=== Task instructions ===
Reproduce every line in the material below that holds "will".

Segment Start: Information shown

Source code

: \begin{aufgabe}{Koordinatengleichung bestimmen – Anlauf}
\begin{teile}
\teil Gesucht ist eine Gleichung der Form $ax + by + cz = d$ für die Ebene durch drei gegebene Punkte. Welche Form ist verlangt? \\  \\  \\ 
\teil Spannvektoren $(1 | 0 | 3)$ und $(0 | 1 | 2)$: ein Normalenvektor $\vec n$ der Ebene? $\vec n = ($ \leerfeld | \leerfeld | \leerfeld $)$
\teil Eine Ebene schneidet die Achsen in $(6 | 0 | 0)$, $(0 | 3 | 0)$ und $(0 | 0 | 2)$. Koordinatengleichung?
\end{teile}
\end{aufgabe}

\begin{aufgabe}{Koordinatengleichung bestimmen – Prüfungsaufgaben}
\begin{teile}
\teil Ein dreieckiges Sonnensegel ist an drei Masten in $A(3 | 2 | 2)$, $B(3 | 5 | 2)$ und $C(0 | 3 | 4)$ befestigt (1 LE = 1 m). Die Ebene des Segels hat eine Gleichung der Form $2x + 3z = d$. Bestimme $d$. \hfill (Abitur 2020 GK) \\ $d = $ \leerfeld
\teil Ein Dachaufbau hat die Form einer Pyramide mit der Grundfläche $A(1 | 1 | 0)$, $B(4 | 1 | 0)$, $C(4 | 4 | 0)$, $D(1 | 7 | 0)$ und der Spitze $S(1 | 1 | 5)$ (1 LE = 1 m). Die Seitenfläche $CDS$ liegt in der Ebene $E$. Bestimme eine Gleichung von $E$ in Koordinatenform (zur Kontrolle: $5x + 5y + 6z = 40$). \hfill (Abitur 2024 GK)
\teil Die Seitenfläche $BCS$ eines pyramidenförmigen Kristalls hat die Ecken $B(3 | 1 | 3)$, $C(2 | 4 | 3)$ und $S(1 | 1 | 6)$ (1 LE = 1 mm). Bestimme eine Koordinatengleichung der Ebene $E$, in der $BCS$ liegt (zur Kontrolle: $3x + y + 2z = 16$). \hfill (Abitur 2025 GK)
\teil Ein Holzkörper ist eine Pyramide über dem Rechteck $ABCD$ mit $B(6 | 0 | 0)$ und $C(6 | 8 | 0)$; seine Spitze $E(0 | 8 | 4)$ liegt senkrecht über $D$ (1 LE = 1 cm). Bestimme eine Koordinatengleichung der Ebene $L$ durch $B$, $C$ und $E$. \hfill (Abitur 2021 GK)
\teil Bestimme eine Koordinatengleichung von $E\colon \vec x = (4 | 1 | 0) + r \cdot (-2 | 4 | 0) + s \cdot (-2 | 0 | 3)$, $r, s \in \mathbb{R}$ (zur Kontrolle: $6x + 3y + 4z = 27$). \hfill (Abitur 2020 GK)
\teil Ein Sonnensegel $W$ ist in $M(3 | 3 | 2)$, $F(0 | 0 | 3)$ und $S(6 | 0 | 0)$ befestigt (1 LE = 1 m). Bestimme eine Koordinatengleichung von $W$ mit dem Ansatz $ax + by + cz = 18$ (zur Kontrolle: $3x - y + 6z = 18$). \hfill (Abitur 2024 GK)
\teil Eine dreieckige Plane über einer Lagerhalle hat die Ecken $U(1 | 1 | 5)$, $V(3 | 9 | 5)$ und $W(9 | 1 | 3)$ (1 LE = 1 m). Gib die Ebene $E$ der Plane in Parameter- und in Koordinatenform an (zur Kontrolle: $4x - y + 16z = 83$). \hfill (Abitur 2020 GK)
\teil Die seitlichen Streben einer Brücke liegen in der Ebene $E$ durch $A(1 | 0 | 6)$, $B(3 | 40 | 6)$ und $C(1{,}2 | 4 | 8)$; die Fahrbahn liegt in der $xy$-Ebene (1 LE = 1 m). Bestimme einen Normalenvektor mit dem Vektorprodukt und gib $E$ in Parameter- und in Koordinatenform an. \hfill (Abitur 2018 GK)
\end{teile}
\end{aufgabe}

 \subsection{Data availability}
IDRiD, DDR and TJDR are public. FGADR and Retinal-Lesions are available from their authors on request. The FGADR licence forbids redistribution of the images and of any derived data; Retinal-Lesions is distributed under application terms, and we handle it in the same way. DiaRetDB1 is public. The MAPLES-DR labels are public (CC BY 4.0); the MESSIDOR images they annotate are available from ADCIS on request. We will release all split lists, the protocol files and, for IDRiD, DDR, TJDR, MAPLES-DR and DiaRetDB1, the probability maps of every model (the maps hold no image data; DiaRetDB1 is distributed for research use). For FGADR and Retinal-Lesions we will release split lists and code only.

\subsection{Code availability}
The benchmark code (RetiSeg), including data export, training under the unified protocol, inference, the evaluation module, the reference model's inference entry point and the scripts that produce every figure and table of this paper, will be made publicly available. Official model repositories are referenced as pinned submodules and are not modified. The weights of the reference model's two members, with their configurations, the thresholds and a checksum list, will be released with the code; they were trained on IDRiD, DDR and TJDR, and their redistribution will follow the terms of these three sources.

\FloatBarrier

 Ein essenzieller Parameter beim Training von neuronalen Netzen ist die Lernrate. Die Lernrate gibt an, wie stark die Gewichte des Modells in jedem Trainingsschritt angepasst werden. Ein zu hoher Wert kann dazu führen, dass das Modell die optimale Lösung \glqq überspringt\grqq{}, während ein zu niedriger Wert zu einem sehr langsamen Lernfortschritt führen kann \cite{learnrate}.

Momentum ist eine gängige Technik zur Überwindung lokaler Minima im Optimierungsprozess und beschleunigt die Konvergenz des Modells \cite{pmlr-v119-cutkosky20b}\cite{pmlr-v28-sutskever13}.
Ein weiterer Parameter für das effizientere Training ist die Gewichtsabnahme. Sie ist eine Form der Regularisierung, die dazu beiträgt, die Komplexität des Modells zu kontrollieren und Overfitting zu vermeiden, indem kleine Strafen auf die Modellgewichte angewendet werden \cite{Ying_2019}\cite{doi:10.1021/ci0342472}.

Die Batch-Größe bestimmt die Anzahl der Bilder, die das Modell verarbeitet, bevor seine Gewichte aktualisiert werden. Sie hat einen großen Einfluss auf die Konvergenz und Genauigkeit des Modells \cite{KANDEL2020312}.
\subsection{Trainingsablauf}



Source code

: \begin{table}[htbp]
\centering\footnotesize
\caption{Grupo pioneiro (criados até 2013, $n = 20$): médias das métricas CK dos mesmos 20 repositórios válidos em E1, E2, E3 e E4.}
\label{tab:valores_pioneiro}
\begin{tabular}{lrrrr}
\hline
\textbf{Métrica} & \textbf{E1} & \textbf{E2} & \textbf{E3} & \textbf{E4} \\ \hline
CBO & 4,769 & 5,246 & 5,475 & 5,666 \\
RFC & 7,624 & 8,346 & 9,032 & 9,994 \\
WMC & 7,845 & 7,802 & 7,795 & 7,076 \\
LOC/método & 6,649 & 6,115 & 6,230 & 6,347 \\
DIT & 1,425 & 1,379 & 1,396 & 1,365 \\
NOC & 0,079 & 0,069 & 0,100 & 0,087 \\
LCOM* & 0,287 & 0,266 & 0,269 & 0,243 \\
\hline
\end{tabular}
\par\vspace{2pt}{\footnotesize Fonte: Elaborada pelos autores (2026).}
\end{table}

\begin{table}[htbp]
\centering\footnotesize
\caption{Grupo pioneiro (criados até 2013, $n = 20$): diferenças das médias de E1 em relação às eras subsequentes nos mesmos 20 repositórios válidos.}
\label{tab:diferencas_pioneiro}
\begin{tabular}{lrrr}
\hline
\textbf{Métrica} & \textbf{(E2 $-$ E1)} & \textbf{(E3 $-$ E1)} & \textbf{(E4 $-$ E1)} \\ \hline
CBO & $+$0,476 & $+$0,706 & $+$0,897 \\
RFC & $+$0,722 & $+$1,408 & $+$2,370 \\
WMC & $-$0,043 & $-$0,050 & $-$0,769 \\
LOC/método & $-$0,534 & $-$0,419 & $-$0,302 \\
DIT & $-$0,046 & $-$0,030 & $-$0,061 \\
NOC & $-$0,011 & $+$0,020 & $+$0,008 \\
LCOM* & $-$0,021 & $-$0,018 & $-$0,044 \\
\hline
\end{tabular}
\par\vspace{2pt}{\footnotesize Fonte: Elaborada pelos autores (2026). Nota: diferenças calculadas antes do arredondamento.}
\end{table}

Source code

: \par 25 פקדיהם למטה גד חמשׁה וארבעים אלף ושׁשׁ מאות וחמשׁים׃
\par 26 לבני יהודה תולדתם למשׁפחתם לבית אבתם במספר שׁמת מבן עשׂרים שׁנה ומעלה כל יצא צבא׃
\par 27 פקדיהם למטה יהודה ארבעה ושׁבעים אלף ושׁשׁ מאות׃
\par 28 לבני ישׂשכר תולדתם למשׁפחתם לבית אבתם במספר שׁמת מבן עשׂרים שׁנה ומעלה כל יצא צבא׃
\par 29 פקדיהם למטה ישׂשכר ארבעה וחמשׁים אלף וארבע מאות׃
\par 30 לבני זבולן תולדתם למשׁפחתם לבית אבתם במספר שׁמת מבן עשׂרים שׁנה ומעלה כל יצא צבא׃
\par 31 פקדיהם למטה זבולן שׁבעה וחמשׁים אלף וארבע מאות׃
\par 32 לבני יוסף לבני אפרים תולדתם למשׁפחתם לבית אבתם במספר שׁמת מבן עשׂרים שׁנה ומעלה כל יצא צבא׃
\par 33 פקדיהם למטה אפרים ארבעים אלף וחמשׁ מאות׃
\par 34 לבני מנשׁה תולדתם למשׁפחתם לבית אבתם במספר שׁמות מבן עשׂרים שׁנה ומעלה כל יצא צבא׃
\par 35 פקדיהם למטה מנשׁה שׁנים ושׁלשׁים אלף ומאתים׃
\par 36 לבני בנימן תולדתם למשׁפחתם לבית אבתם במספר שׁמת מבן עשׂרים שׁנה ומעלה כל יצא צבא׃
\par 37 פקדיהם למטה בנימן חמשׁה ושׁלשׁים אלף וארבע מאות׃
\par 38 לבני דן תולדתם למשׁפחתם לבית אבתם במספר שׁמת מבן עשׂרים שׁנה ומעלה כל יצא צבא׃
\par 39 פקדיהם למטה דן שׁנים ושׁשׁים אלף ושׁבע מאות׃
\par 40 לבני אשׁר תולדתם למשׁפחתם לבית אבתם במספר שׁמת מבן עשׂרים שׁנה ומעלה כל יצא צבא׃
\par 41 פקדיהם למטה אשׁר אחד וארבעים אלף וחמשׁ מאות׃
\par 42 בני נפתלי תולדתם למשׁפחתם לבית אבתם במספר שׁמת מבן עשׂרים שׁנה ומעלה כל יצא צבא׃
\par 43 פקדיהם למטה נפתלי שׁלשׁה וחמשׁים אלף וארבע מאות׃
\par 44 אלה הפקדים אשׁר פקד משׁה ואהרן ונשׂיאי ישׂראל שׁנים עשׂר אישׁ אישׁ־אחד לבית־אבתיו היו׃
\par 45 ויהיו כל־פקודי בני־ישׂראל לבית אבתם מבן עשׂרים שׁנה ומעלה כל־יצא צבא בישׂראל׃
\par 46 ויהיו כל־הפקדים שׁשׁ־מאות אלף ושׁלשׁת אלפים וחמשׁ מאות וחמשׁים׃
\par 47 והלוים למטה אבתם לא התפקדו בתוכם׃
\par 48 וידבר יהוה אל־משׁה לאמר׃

Segment End: Information shown

=== Exercise result ===
IDRiD, DDR and TJDR are public. FGADR and Retinal-Lesions are available from their authors on request. The FGADR licence forbids redistribution of the images and of any derived data; Retinal-Lesions is distributed under application terms, and we handle it in the same way. DiaRetDB1 is public. The MAPLES-DR labels are public (CC BY 4.0); the MESSIDOR images they annotate are available from ADCIS on request. We will release all split lists, the protocol files and, for IDRiD, DDR, TJDR, MAPLES-DR and DiaRetDB1, the probability maps of every model (the maps hold no image data; DiaRetDB1 is distributed for research use). For FGADR and Retinal-Lesions we will release split lists and code only.
The benchmark code (RetiSeg), including data export, training under the unified protocol, inference, the evaluation module, the reference model's inference entry point and the scripts that produce every figure and table of this paper, will be made publicly available. Official model repositories are referenced as pinned submodules and are not modified. The weights of the reference model's two members, with their configurations, the thresholds and a checksum list, will be released with the code; they were trained on IDRiD, DDR and TJDR, and their redistribution will follow the terms of these three sources.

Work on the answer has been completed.